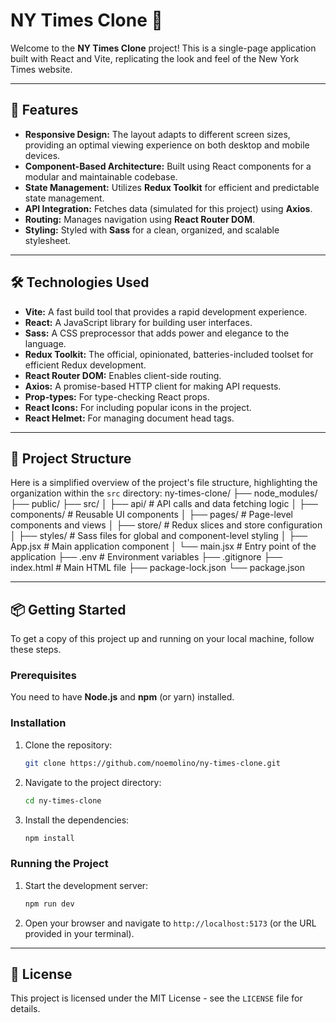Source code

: # NY Times Clone 📰

Welcome to the **NY Times Clone** project! This is a single-page application built with React and Vite, replicating the look and feel of the New York Times website.

---

## 🚀 Features

* **Responsive Design:** The layout adapts to different screen sizes, providing an optimal viewing experience on both desktop and mobile devices.
* **Component-Based Architecture:** Built using React components for a modular and maintainable codebase.
* **State Management:** Utilizes **Redux Toolkit** for efficient and predictable state management.
* **API Integration:** Fetches data (simulated for this project) using **Axios**.
* **Routing:** Manages navigation using **React Router DOM**.
* **Styling:** Styled with **Sass** for a clean, organized, and scalable stylesheet.

---

## 🛠️ Technologies Used

* **Vite:** A fast build tool that provides a rapid development experience.
* **React:** A JavaScript library for building user interfaces.
* **Sass:** A CSS preprocessor that adds power and elegance to the language.
* **Redux Toolkit:** The official, opinionated, batteries-included toolset for efficient Redux development.
* **React Router DOM:** Enables client-side routing.
* **Axios:** A promise-based HTTP client for making API requests.
* **Prop-types:** For type-checking React props.
* **React Icons:** For including popular icons in the project.
* **React Helmet:** For managing document head tags.

---

## 📂 Project Structure

Here is a simplified overview of the project's file structure, highlighting the organization within the `src` directory:
    ny-times-clone/
    ├── node_modules/
    ├── public/
    ├── src/
    │   ├── api/              # API calls and data fetching logic
    │   ├── components/       # Reusable UI components
    │   ├── pages/            # Page-level components and views
    │   ├── store/            # Redux slices and store configuration
    │   ├── styles/           # Sass files for global and component-level styling
    │   ├── App.jsx           # Main application component
    │   └── main.jsx          # Entry point of the application
    ├── .env                  # Environment variables
    ├── .gitignore
    ├── index.html            # Main HTML file
    ├── package-lock.json
    └── package.json

---

## 📦 Getting Started

To get a copy of this project up and running on your local machine, follow these steps.

### Prerequisites

You need to have **Node.js** and **npm** (or yarn) installed.

### Installation

1.  Clone the repository:
    ```sh
    git clone https://github.com/noemolino/ny-times-clone.git
    ```
2.  Navigate to the project directory:
    ```sh
    cd ny-times-clone
    ```
3.  Install the dependencies:
    ```sh
    npm install
    ```

### Running the Project

1.  Start the development server:
    ```sh
    npm run dev
    ```
2.  Open your browser and navigate to `http://localhost:5173` (or the URL provided in your terminal).

---

## 📄 License

This project is licensed under the MIT License - see the `LICENSE` file for details.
____
• [Exercise] Reprint exactly the lines above that start at the one with "## 🛠️ Technologies Used" and end at the one with "to the language.", keeping both and adding none.

• [Task response]
## 🛠️ Technologies Used

* **Vite:** A fast build tool that provides a rapid development experience.
* **React:** A JavaScript library for building user interfaces.
* **Sass:** A CSS preprocessor that adds power and elegance to the language.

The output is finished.